[Records provided — start]

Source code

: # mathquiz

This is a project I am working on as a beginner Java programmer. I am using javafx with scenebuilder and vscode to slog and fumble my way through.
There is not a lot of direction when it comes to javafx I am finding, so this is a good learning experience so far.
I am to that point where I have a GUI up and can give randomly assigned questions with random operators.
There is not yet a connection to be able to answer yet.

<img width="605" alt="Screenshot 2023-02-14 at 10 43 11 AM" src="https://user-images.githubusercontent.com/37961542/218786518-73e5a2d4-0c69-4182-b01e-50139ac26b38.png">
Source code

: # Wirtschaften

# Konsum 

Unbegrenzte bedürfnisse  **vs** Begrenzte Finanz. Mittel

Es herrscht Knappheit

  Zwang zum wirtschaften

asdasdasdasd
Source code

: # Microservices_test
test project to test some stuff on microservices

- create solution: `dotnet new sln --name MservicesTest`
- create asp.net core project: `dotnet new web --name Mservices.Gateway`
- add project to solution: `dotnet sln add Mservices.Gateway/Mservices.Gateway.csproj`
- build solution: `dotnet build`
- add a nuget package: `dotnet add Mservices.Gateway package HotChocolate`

[Records provided — finish]
[Records provided — start]

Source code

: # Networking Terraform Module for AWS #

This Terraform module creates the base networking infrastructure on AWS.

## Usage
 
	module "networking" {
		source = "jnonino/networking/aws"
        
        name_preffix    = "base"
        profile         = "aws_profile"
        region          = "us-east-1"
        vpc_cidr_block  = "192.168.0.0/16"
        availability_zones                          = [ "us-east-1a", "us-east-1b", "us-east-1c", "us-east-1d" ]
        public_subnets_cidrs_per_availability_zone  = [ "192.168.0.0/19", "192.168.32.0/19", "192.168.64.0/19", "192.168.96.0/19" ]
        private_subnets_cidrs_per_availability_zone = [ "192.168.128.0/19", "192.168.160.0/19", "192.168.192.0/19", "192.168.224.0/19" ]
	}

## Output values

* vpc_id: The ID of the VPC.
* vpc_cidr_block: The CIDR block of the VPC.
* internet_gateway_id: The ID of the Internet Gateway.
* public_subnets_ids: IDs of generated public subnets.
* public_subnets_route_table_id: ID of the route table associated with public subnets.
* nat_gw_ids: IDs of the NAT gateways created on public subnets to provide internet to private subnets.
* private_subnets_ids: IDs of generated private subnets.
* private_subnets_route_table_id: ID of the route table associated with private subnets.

[Records provided — finish]
[Records provided — start]

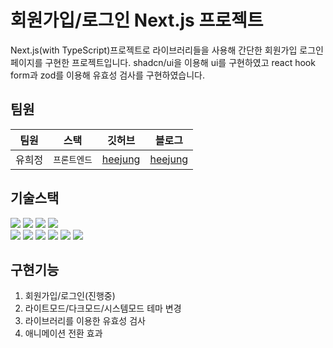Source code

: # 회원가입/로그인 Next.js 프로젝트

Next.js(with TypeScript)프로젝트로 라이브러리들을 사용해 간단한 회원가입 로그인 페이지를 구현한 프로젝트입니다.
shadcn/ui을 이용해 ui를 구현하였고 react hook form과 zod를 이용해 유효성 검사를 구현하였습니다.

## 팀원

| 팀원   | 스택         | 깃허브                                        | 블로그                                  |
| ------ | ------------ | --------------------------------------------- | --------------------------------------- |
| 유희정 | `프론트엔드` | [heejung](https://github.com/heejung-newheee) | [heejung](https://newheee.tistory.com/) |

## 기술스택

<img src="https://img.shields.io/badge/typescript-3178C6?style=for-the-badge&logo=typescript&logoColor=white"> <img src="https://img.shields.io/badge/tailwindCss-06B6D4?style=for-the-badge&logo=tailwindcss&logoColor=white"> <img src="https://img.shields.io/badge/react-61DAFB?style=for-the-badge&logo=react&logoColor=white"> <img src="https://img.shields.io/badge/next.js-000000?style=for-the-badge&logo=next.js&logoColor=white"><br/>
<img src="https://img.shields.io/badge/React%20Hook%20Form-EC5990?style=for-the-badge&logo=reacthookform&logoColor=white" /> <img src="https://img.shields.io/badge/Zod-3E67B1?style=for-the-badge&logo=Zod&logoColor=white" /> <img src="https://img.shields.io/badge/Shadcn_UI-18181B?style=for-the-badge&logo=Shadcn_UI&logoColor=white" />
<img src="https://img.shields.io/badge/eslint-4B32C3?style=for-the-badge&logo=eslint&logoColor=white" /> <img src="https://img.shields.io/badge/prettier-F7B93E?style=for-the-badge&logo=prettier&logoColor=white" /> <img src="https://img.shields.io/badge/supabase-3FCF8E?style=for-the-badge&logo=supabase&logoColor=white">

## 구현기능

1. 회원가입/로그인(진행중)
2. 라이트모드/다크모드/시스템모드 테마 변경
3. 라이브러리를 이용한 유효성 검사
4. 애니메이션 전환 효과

[Records provided — finish]

What this task involves — Copy the stretch of the records above that runs from the line with "## Output values" through the line with "with private subnets.". Both end lines belong in the copy, and nothing else does.

Response —
## Output values

* vpc_id: The ID of the VPC.
* vpc_cidr_block: The CIDR block of the VPC.
* internet_gateway_id: The ID of the Internet Gateway.
* public_subnets_ids: IDs of generated public subnets.
* public_subnets_route_table_id: ID of the route table associated with public subnets.
* nat_gw_ids: IDs of the NAT gateways created on public subnets to provide internet to private subnets.
* private_subnets_ids: IDs of generated private subnets.
* private_subnets_route_table_id: ID of the route table associated with private subnets.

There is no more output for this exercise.